* _Task objective_: While reading the listing below, count how many lines hold the word "documentclass", and answer with the number only.

* _Entries shown_:
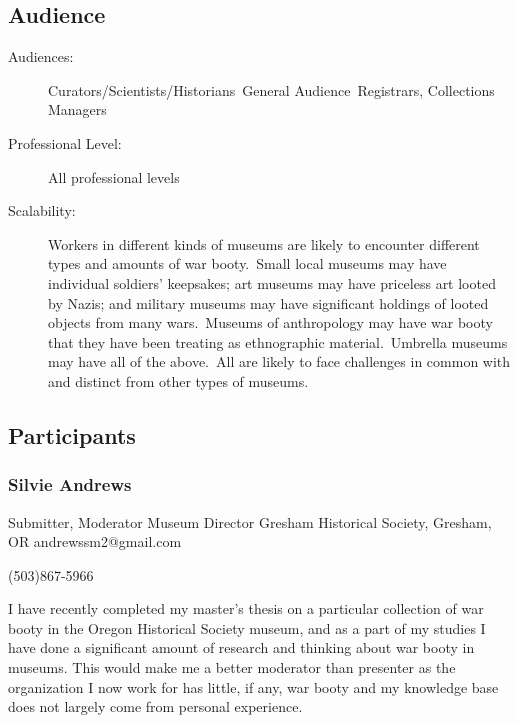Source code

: \documentclass{report}
\begin{document}
              \subsection*{Audience}
                \begin{description}
                  \item [Audiences:]Curators/Scientists/Historians~General Audience~Registrars, Collections Managers~
                  \item[Professional Level:]All professional levels~
                \item[Scalability:] Workers in different kinds of museums are likely to encounter different types and amounts of war booty. Small local museums may have individual soldiers’ keepsakes; art museums may have priceless art looted by Nazis; and military museums may have significant holdings of looted objects from many wars. Museums of anthropology may have war booty that they have been treating as ethnographic material. Umbrella museums may have all of the above. All are likely to face challenges in common with and distinct from other types of museums.

							
              \end{description}
            \subsection*{Participants}
              \subsubsection*{ Silvie Andrews }
              Submitter, Moderator\newline
              Museum Director\newline
              Gresham Historical Society, Gresham, OR
              \newline
              andrewssm2@gmail.com\newline
              
              (503)867-5966\newline

              I have recently completed my master’s thesis on a particular collection of war booty in the Oregon Historical Society museum, and as a part of my studies I have done a significant amount of research and thinking about war booty in museums. This would make me a better moderator than presenter as the organization I now work for has little, if any, war booty and my knowledge base does not largely come from personal experience.\newline
\end{document}
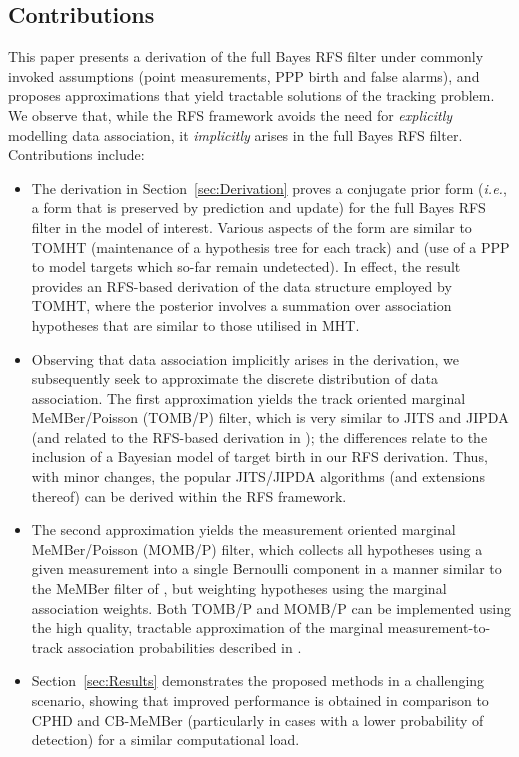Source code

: \documentclass[journal,twoside]{IEEEtran}
\theoremstyle{plain}
\begin{document}
\subsection{Contributions}
\label{ss:Contributions}
%
This paper presents a derivation of the full Bayes RFS filter under commonly invoked assumptions (point measurements, PPP birth and false alarms), and proposes approximations that yield tractable solutions of the tracking problem. We observe that, while the RFS framework avoids the need for \emph{explicitly} modelling data association, it \emph{implicitly} arises in the full Bayes RFS filter. Contributions include:
%
\begin{itemize}
\item The derivation in Section~\ref{sec:Derivation} proves a conjugate prior form (\textit{i.e.}\xspace, a form that is preserved by prediction and update) for the full Bayes RFS filter in the model of interest. Various aspects of the form are similar to TOMHT (maintenance of a hypothesis tree for each track) and \cite{MorCho86} (use of a PPP to model targets which so-far remain undetected). In effect, the result provides an RFS-based derivation of the data structure employed by TOMHT, where the posterior involves a summation over association hypotheses that are similar to those utilised in MHT.
%
\item Observing that data association implicitly arises in the derivation, we subsequently seek to approximate the discrete distribution of data association. The first approximation yields the track oriented marginal MeMBer/Poisson (TOMB/P) filter, which is very similar to JITS and JIPDA (and related to the RFS-based derivation in \cite{MorCha03}); the differences relate to the inclusion of a Bayesian model of target birth in our RFS derivation. Thus, with minor changes, the popular JITS/JIPDA algorithms (and extensions thereof) can be derived within the RFS framework.
%
\item The second approximation yields the measurement oriented marginal MeMBer/Poisson (MOMB/P) filter, which collects all hypotheses using a given measurement into a single Bernoulli component in a manner similar to the MeMBer filter of \cite{Mah07,VoVo09}, but weighting hypotheses using the marginal association weights. Both TOMB/P and MOMB/P can be implemented using the high quality, tractable approximation of the marginal measurement-to-track association probabilities described in \cite{WilLau12}.
%
\item Section~\ref{sec:Results} demonstrates the proposed methods in a challenging scenario, showing that improved performance is obtained in comparison to CPHD and CB-MeMBer (particularly in cases with a lower probability of detection) for a similar computational load.
\end{itemize}
\end{document}
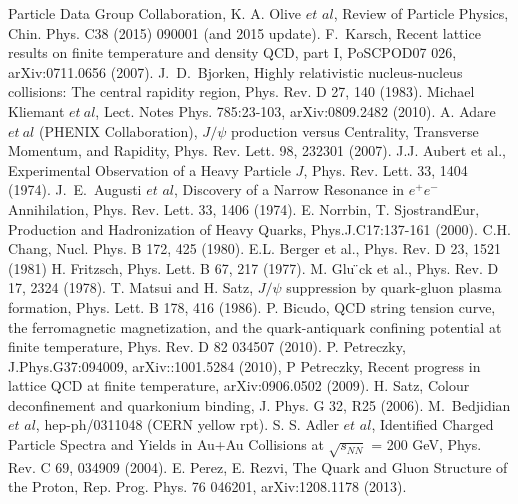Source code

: \begin{thebibliography}{4}%
 Particle Data Group Collaboration, K. A. Olive $et$ $al$, Review of Particle Physics, Chin. Phys. C38 (2015) 090001 (and 2015 update).
 F.~Karsch, Recent lattice results on finite temperature and density QCD, part I, PoSCPOD07 026, arXiv:0711.0656 (2007).
 J.~D.~Bjorken, Highly relativistic nucleus-nucleus collisions: The central rapidity region, Phys. Rev. D 27, 140 (1983).
 Michael Kliemant $et~al$, Lect. Notes Phys. 785:23-103, arXiv:0809.2482 (2010). 
 A. Adare $et~al$ (PHENIX Collaboration), $J/\psi$ production versus Centrality, Transverse Momentum, and Rapidity, Phys. Rev. Lett. 98, 232301 (2007).  
 J.J. Aubert et al., Experimental Observation of a Heavy Particle $J$, Phys. Rev. Lett. 33, 1404 (1974).
 J.~E.~Augusti $et$ $al$, Discovery of a Narrow Resonance in $e^{+}e^{-}$ Annihilation, Phys. Rev. Lett. 33, 1406 (1974).
 E. Norrbin, T. SjostrandEur, Production and Hadronization of Heavy Quarks, Phys.J.C17:137-161 (2000). 
 C.H. Chang, Nucl. Phys. B 172, 425 (1980).
 E.L. Berger et al., Phys. Rev. D 23, 1521 (1981)
 H. Fritzsch, Phys. Lett. B 67, 217 (1977).
 M. Glu ̈ck et al., Phys. Rev. D 17, 2324 (1978).
 T. Matsui and H. Satz, $J/\psi$ suppression by quark-gluon plasma formation, Phys. Lett. B 178, 416 (1986).
 P. Bicudo, QCD string tension curve, the ferromagnetic magnetization, and the quark-antiquark confining potential at finite temperature, Phys. Rev. D 82 034507 (2010).
 P. Petreczky, J.Phys.G37:094009, arXiv::1001.5284 (2010), P Petreczky, Recent progress in lattice QCD at finite temperature, arXiv:0906.0502 (2009).
 H. Satz, Colour deconfinement and quarkonium binding, J. Phys. G 32, R25 (2006).
 M.~Bedjidian $et$ $al$, hep-ph/0311048 (CERN yellow rpt).
 S. S. Adler $et$ $al$, Identified Charged Particle Spectra and Yields in Au+Au Collisions at $\sqrt{s_{NN}}$ = 200 GeV, Phys. Rev. C 69, 034909 (2004). 
 E. Perez, E. Rezvi, The Quark and Gluon Structure of the Proton, Rep. Prog. Phys. 76 046201, arXiv:1208.1178 (2013).

\end{thebibliography}
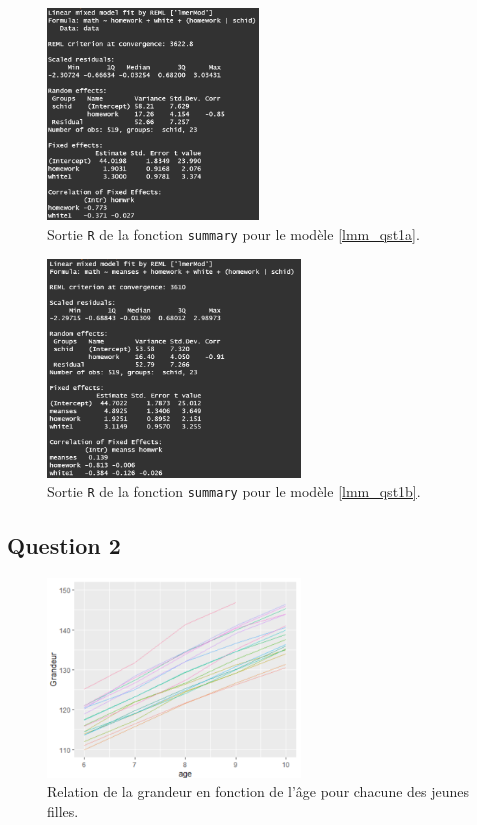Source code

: \documentclass{article}
\begin{document}
\begin{figure}[H]  %
	\centering
	\includegraphics[width=0.5\textwidth]{graphiques/summary_Qst1a}
	\caption{Sortie \texttt{R} de la fonction \texttt{summary} pour le modèle \eqref{lmm_qst1a}.}
	\label{summary_Qst1a}
\end{figure}

\begin{figure}[H]  %
	\centering
	\includegraphics[width=0.6\textwidth]{graphiques/summary_Qst1b}
	\caption{Sortie \texttt{R} de la fonction \texttt{summary} pour le modèle \eqref{lmm_qst1b}.}
	\label{summary_Qst1b}
\end{figure}


\subsection{Question 2}

\begin{figure}[H]  %
	\centering
	\includegraphics[width=0.6\textwidth]{graphiques/Grandeur_VS_age_Qst2}
	\caption{Relation de la grandeur en fonction de l'âge pour chacune des jeunes filles.}
	\label{Grandeur_VS_age_Qst2}
\end{figure}
	
\end{document}
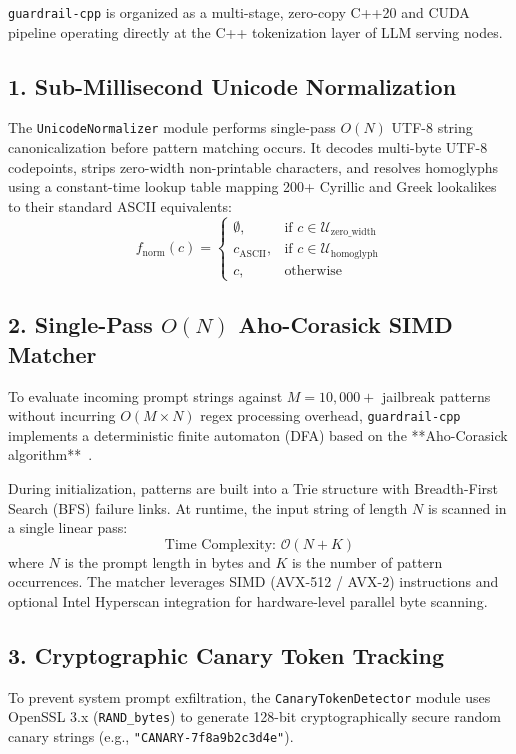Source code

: \documentclass[11pt,a4paper]{article}
\begin{document}
\texttt{guardrail-cpp} is organized as a multi-stage, zero-copy C++20 and CUDA pipeline operating directly at the C++ tokenization layer of LLM serving nodes.

\subsection{1. Sub-Millisecond Unicode Normalization}
The \texttt{UnicodeNormalizer} module performs single-pass $O(N)$ UTF-8 string canonicalization before pattern matching occurs. It decodes multi-byte UTF-8 codepoints, strips zero-width non-printable characters, and resolves homoglyphs using a constant-time lookup table mapping 200+ Cyrillic and Greek lookalikes to their standard ASCII equivalents:
\begin{equation}
f_{\text{norm}}(c) = 
\begin{cases} 
\emptyset, & \text{if } c \in \mathcal{U}_{\text{zero\_width}} \\
c_{\text{ASCII}}, & \text{if } c \in \mathcal{U}_{\text{homoglyph}} \\
c, & \text{otherwise}
\end{cases}
\end{equation}

\subsection{2. Single-Pass $O(N)$ Aho-Corasick SIMD Matcher}
To evaluate incoming prompt strings against $M = 10,000+$ jailbreak patterns without incurring $O(M \times N)$ regex processing overhead, \texttt{guardrail-cpp} implements a deterministic finite automaton (DFA) based on the **Aho-Corasick algorithm**~\cite{aho_corasick}. 

During initialization, patterns are built into a Trie structure with Breadth-First Search (BFS) failure links. At runtime, the input string of length $N$ is scanned in a single linear pass:
\begin{equation}
\text{Time Complexity: } \mathcal{O}(N + K)
\end{equation}
where $N$ is the prompt length in bytes and $K$ is the number of pattern occurrences. The matcher leverages SIMD (AVX-512 / AVX-2) instructions and optional Intel Hyperscan integration for hardware-level parallel byte scanning.

\subsection{3. Cryptographic Canary Token Tracking}
To prevent system prompt exfiltration, the \texttt{CanaryTokenDetector} module uses OpenSSL 3.x (\texttt{RAND\_bytes}) to generate 128-bit cryptographically secure random canary strings (e.g., \texttt{"CANARY-7f8a9b2c3d4e"}). 
\end{document}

* _Your response_: 4